The survey of voters who cast ballots last Tuesday — conducted by Democratic pollster PPP and commissioned by the Progressive Change Campaign Committee — found that when respondents were given the choice between cutting the defense budget, raising taxes on the wealthy and cutting Social Security to reduce the deficit, just 12% said they’d like to see the entitlement program cut. Forty-three percent said they’d prefer to see taxes on the wealthy go up, and 22% said cutting the huge defense budget was the best way to go.
The PCCC hailed the result as evidence that voters are not ready to embrace the conservative economic agenda, even after they just voted a huge number of new conservatives into Congress.“This polling is remarkable,” PCCC co-founder Stephanie Taylor said. “If Democrats compromise on tax cuts for the wealthy, or entertain for one minute the idea of cutting Social Security, it would be both a policy disaster and a monumental political blunder — and they’d risk losing the Senate and maybe even the White House in 2012.”
The partisan breakdown of the results shows that Republicans, Democrats and independents agree that cutting Social Security is the least acceptable option of the three presented in the poll. It came in third among all respondents who made a choice. But the plurality of independents and Republicans said they didn’t know which option is best — 36% of Republicans said they were “not sure” which to choose among the three and 35% of independents said the same thing. Among the total sample, 23% said they were unsure.

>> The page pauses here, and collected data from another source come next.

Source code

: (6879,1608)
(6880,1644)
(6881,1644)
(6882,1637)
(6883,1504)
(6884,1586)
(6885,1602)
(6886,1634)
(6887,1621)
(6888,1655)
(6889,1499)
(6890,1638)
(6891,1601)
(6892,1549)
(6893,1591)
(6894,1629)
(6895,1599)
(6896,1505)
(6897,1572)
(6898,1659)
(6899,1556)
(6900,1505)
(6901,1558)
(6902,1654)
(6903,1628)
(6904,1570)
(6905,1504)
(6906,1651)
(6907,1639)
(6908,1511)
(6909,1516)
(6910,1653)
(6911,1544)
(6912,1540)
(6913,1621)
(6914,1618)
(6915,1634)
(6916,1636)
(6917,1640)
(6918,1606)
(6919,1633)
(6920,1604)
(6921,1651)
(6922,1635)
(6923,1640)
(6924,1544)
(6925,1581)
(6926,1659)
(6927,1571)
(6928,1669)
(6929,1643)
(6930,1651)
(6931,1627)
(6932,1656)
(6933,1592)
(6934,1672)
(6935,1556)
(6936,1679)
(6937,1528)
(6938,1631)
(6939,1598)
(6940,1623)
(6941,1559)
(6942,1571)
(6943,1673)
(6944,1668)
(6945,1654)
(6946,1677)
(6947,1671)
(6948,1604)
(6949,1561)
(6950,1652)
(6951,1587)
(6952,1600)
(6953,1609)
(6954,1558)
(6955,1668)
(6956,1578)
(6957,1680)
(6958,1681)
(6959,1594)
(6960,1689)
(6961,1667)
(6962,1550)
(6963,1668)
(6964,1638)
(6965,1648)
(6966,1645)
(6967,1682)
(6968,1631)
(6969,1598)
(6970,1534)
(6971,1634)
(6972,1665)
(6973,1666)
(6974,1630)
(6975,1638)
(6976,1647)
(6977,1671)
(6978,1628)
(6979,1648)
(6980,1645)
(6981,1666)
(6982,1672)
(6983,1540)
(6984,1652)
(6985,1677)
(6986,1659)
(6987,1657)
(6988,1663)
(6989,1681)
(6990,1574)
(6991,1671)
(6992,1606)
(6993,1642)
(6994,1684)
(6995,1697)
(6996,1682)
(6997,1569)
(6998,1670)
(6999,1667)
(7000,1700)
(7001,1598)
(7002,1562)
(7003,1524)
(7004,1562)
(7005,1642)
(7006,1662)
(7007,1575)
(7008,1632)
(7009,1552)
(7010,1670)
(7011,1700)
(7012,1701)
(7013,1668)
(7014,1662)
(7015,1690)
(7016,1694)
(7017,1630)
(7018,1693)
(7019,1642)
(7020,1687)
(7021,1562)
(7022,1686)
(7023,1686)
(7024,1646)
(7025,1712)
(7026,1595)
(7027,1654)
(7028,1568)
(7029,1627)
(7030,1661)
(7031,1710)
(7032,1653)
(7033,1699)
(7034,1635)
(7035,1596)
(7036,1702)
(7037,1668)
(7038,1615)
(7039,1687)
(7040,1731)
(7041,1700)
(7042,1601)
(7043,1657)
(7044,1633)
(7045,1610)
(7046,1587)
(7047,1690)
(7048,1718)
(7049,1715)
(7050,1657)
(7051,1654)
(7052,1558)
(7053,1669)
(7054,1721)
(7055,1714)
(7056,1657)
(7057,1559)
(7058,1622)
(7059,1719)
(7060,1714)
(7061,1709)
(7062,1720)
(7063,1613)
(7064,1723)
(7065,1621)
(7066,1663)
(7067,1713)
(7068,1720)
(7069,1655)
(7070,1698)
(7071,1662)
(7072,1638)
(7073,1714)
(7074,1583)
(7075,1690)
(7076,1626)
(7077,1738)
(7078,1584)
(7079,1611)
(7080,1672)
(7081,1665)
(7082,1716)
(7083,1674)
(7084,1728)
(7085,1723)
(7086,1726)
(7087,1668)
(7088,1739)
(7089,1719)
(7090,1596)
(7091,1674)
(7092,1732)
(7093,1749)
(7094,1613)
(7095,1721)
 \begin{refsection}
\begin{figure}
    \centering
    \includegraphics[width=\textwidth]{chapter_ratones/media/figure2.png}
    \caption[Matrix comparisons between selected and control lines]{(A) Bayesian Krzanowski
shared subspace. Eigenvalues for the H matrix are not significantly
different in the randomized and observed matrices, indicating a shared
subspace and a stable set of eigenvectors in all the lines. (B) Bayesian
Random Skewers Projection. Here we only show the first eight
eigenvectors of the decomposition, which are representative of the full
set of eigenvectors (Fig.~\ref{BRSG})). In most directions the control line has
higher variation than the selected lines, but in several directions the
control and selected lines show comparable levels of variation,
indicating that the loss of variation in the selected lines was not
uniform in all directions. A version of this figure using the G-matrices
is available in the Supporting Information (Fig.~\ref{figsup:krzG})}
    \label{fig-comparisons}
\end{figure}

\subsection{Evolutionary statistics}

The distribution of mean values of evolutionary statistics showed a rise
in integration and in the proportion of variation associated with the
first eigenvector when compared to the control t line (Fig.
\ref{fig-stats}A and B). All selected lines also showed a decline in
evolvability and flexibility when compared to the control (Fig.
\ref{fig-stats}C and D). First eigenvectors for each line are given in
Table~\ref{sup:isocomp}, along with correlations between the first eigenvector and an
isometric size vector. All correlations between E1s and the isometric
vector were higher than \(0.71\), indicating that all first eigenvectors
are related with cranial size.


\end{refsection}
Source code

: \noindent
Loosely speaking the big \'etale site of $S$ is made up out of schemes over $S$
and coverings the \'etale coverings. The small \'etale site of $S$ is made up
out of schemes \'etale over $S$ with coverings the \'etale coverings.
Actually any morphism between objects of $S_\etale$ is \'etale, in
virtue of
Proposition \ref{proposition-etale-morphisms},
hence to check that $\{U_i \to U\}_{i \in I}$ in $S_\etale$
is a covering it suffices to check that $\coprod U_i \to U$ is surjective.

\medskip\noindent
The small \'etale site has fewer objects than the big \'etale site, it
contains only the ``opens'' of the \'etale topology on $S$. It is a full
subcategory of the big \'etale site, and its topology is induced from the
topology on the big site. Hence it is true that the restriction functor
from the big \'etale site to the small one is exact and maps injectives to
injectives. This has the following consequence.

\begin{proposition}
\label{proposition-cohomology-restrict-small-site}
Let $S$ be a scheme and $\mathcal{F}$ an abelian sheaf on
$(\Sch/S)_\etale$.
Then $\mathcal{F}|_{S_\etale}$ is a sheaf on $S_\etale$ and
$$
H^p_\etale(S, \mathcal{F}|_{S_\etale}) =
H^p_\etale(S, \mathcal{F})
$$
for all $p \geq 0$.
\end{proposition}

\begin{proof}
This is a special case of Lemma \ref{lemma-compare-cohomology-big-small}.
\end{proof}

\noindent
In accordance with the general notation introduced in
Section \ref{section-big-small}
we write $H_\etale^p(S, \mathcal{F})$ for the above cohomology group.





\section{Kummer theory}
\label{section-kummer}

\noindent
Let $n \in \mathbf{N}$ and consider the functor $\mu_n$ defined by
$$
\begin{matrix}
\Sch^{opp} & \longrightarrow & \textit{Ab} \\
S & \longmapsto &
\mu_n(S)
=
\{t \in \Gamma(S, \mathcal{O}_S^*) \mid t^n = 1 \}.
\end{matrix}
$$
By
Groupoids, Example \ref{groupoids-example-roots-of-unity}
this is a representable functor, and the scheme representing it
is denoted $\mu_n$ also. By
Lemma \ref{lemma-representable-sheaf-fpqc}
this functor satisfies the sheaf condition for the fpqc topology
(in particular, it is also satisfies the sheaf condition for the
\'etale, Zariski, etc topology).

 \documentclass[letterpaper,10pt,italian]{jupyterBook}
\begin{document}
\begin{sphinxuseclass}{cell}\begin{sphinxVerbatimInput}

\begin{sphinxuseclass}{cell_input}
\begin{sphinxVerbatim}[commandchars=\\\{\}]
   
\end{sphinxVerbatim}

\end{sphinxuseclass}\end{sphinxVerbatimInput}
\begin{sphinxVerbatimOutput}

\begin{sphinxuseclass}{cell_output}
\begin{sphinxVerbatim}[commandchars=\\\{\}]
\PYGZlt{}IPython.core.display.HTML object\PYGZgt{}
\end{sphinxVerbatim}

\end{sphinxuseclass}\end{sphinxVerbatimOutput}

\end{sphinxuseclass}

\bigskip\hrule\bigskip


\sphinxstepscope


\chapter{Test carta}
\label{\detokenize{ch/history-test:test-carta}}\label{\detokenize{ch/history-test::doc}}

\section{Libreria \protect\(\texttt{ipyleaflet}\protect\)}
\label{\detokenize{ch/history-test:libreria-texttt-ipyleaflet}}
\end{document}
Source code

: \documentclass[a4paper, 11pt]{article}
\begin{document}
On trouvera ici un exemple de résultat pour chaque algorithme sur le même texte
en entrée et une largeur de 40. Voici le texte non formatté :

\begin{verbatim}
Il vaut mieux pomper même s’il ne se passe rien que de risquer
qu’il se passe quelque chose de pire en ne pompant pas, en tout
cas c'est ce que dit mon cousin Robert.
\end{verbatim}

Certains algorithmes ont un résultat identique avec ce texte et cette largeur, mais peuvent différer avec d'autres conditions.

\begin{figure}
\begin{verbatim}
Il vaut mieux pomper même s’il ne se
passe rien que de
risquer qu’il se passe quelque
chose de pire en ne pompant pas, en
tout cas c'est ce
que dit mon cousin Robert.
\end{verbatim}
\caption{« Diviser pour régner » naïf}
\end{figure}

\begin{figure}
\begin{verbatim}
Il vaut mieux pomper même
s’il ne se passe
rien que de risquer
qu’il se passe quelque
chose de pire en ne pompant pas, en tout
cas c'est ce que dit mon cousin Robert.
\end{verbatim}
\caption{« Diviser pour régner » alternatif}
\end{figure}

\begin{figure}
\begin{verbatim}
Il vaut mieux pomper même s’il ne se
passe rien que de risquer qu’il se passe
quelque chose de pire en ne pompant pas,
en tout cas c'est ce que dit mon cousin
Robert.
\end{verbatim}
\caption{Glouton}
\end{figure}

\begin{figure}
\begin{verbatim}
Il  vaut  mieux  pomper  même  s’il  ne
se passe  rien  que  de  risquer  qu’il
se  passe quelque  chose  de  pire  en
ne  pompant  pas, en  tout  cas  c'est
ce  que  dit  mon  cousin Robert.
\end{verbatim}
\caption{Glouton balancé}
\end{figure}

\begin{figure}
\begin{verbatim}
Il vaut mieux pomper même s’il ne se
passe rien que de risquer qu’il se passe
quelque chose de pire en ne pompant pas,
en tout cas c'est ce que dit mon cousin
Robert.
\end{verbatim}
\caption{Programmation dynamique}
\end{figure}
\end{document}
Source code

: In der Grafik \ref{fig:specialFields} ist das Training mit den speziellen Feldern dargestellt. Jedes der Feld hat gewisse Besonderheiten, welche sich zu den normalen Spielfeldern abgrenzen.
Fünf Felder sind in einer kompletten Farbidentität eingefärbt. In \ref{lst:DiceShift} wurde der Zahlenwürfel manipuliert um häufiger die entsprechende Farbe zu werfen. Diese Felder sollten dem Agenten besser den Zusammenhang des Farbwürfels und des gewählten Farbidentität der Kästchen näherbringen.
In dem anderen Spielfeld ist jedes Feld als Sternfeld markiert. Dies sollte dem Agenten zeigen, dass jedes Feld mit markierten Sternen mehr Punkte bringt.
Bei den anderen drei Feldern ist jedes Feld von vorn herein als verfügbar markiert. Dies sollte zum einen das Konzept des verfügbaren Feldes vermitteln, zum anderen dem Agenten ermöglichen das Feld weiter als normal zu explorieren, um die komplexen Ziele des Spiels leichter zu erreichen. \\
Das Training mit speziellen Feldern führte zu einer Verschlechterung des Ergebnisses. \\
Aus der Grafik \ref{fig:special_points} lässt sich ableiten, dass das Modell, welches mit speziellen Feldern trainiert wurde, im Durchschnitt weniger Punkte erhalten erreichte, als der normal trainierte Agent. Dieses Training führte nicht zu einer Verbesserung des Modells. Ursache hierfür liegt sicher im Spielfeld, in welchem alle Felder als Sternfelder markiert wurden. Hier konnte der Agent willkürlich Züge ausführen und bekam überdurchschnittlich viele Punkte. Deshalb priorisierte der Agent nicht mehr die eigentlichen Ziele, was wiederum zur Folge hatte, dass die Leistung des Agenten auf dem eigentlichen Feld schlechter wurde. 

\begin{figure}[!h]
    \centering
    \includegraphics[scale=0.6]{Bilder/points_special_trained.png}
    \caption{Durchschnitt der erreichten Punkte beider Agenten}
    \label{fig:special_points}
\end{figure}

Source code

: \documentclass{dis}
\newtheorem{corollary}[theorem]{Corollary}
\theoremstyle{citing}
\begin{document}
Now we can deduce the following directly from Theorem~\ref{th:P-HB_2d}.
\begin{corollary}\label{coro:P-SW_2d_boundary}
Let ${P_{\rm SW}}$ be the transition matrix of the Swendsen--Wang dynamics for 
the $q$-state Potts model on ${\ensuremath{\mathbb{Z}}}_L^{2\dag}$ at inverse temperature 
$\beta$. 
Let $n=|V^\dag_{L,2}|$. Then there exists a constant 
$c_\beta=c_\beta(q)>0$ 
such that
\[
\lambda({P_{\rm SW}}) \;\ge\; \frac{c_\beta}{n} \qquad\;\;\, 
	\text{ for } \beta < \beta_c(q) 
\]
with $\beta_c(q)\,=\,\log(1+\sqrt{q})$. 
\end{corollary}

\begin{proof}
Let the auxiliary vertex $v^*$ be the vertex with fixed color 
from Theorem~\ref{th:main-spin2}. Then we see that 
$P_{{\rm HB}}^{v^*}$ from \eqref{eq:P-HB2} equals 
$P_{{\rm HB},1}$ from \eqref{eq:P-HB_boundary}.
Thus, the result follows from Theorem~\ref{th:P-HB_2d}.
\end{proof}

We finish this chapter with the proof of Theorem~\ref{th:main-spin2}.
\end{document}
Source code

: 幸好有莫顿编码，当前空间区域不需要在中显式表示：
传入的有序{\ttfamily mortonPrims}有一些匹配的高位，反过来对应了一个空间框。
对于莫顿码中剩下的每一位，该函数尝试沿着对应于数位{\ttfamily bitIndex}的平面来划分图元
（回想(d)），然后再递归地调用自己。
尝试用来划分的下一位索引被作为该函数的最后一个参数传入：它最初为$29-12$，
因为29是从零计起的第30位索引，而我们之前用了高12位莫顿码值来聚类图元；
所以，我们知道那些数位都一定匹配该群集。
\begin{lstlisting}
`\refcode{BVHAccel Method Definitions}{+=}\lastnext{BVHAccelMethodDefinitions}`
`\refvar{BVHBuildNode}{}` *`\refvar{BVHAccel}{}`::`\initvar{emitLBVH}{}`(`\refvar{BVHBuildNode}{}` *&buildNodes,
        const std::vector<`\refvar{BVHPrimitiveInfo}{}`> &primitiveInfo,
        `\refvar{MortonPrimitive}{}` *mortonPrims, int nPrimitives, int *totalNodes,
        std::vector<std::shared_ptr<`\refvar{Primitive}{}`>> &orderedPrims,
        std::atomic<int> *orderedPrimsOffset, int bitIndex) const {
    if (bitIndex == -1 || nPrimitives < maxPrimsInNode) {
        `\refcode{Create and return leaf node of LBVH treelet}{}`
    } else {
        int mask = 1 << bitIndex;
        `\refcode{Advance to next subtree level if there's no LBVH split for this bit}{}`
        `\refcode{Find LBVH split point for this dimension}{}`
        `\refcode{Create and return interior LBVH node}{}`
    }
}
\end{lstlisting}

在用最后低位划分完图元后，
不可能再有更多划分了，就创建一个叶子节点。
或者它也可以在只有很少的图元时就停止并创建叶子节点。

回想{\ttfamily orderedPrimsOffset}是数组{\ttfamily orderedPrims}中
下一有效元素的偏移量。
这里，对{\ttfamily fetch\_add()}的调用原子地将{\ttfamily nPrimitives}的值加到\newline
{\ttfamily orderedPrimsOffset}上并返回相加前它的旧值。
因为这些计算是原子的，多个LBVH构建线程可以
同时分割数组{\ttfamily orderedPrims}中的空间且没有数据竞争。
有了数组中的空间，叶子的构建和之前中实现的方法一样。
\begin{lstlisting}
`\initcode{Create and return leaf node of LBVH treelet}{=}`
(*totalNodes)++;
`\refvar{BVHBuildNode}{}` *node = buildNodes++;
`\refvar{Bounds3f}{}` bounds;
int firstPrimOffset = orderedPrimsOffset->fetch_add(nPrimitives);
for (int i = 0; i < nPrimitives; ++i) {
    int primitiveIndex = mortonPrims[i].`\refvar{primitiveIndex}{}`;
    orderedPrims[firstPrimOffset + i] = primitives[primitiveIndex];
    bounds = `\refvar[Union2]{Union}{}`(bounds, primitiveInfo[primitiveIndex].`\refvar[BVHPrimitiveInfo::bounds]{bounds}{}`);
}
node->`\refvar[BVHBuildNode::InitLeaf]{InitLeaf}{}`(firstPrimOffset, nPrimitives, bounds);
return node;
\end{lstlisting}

On the campaign trail, Republicans rarely put the deficit solution in such stark terms. Most candidates referred to tax cuts and vague promises to slash government largess as the way to close the deficit. The polling suggests many Republicans and Independents — groups which overwhelmingly voted in favor of the House’s new Republican majority — still lean toward other solutions than those presented in the PCCC poll.
Democrats, on the other hand, have their mind made up. Sixty-six percent said they’d prefer to see taxes on the wealthy go up to shrink the deficit, 28% said they’d prefer the military cuts and just 3% said cut Social Security. Only 3% said they were unsure.
“Even among a skewed 2010 electorate with low Democratic turnout and high Republican turnout, there is a huge appetite for raising taxes on the wealthy and even taking on the military-industrial complex,” Taylor said.
PPP surveyed 548 voters Nov. 2 and 3. The margin of error for the poll is 4.2%.